While some may agree with this proposition, the inconvenient truth is that the majority of people simply don’t care. Concerns about personal data are not ones of ‘value’ and as such, these schemes will continue to fail time and time again.
These kind of initiatives have been around for years. One of the most high-profile was launched by Justin Basini (ex-Capital One marketing director) in 2011. Bastini’s i-Allow aimed to give consumers a ‘slice of the pie’ by offering £10 to individuals to opt in and out of marketing. It failed after about two years.
Now, we are hearing the same old narrative resurfacing. The FT recently reported on new UK companies targeting consumers with cash in return for data. According to reports, CitizenMe and People.io are all planning to roll out similar services next year.
The truth of the matter is that these initiatives will ultimately always fail. While consumers will generally agree with the principle of the fair exchange of data, feeding data to companies for peanuts is simply not worth anyone’s time.
When it comes to personal data, privacy is the number one concern for consumers, not value. Individuals want to know that their information is secure and is not going to end up in the hands of god knows who. Consumers are not interested in signing over their data for a small fee only to have it abused further down the line. The fair exchange that consumers want is the one where their information is protected and their choices respected.

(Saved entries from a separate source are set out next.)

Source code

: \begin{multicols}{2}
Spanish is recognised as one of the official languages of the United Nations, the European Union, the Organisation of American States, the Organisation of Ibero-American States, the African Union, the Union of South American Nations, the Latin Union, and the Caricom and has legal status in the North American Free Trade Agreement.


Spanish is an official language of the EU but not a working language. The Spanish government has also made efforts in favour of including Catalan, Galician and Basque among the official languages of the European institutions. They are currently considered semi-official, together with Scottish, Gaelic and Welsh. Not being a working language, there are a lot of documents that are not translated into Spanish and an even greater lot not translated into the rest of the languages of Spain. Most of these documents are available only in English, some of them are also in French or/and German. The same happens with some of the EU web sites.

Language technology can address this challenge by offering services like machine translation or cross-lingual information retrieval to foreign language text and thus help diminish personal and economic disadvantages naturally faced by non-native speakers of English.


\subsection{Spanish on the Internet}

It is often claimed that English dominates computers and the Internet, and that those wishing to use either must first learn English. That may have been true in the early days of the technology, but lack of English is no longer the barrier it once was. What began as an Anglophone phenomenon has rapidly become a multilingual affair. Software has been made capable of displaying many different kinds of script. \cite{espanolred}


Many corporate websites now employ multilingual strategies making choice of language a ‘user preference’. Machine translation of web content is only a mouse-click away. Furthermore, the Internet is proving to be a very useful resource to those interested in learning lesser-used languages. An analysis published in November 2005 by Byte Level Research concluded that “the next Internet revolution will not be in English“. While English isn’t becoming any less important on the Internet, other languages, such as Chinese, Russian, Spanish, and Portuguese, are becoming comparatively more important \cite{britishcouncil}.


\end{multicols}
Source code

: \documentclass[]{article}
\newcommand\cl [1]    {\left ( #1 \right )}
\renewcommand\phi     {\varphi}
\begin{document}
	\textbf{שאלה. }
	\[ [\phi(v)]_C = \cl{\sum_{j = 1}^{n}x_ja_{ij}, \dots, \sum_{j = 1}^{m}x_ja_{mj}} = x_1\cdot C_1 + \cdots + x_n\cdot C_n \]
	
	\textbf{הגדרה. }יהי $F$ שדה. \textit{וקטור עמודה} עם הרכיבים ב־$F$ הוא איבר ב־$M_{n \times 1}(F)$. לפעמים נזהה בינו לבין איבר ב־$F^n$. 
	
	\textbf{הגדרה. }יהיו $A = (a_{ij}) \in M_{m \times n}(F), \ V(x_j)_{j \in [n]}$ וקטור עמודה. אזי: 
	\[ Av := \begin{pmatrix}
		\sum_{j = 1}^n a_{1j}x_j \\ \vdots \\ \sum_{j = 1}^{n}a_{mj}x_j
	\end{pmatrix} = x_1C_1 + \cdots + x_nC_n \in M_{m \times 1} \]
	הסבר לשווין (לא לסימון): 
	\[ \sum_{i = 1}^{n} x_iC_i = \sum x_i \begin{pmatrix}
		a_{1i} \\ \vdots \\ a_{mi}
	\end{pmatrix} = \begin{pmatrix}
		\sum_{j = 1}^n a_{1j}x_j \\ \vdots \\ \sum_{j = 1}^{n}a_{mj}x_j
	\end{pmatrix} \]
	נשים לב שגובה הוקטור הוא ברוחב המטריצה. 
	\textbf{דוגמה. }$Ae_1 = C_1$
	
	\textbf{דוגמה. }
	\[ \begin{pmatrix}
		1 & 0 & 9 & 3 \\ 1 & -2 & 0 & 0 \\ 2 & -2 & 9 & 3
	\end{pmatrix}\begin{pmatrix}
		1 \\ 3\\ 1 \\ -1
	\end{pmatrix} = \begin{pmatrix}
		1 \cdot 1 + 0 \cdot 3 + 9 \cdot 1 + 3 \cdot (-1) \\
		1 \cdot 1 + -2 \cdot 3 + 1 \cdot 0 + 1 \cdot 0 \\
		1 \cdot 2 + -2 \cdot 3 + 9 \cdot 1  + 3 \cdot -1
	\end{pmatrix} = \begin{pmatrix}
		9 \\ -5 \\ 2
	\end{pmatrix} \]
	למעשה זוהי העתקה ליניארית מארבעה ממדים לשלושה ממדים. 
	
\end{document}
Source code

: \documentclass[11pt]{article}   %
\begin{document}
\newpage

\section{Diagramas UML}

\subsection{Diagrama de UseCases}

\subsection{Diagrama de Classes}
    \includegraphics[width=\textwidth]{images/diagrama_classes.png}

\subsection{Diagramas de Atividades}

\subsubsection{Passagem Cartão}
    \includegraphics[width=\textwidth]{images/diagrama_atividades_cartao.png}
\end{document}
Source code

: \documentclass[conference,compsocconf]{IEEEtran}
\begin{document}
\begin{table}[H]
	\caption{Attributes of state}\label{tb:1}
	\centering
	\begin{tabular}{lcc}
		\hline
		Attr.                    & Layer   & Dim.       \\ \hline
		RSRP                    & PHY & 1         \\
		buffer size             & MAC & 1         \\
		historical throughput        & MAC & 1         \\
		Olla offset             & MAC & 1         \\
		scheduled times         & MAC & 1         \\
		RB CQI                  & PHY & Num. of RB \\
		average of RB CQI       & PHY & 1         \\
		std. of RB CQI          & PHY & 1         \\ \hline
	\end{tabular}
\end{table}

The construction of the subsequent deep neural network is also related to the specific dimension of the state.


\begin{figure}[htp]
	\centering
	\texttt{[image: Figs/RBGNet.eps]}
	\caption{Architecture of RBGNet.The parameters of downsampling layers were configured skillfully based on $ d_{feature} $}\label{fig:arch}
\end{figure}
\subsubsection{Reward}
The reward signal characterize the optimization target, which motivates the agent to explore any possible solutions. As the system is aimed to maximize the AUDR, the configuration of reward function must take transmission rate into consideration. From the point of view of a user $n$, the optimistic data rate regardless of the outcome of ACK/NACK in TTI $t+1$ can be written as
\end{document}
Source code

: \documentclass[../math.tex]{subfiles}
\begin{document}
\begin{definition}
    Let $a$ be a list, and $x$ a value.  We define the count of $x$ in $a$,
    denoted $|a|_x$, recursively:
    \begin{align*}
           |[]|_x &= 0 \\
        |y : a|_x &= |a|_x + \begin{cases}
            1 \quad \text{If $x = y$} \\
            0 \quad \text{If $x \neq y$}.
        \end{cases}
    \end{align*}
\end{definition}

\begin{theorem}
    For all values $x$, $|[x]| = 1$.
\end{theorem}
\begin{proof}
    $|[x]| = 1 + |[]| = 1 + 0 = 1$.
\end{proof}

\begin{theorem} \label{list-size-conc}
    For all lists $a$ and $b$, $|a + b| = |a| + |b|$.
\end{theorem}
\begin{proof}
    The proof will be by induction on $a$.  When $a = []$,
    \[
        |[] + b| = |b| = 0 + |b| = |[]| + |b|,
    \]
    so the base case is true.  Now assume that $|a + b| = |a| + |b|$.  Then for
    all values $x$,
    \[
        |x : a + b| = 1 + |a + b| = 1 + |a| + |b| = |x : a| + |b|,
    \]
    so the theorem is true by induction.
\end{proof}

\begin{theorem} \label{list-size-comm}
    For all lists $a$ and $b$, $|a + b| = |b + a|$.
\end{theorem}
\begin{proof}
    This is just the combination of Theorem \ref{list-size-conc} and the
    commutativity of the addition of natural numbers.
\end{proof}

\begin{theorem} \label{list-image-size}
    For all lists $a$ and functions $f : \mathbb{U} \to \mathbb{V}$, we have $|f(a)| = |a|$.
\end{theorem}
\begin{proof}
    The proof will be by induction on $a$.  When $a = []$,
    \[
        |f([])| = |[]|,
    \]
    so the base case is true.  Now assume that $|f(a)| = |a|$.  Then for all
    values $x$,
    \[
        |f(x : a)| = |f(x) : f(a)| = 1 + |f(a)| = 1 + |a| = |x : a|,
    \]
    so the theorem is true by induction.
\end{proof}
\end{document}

Data privacy is of course a legitimate issue but it is one that is being dealt with by the European Data Protection Regulation. The issue of ‘value’, however, seems to be a complete red herring to me. The long and the short of it is that individuals that don’t want their data out there will not sell it for five, fifty or five hundred pounds.
Of course, it cannot possibly be in an individual’s interests to be inundated with irrelevant rubbish from random advertisers. But, perhaps more importantly, it won’t ever be equitable or in the advertiser’s interest either. Once the industry nails this once and for all, negative perceptions of data ownership will be displaced.
In my view, it is perfectly legitimate for companies to obtain data from their customers so long as it is done in a manner which is honest, open and transparent and for the right reasons, whereby the consumer can say ‘stop’ and it stops! DIY data sales or glorified stop mail services are no way forward for the industry and quite frankly, I’m bored now, may we move on?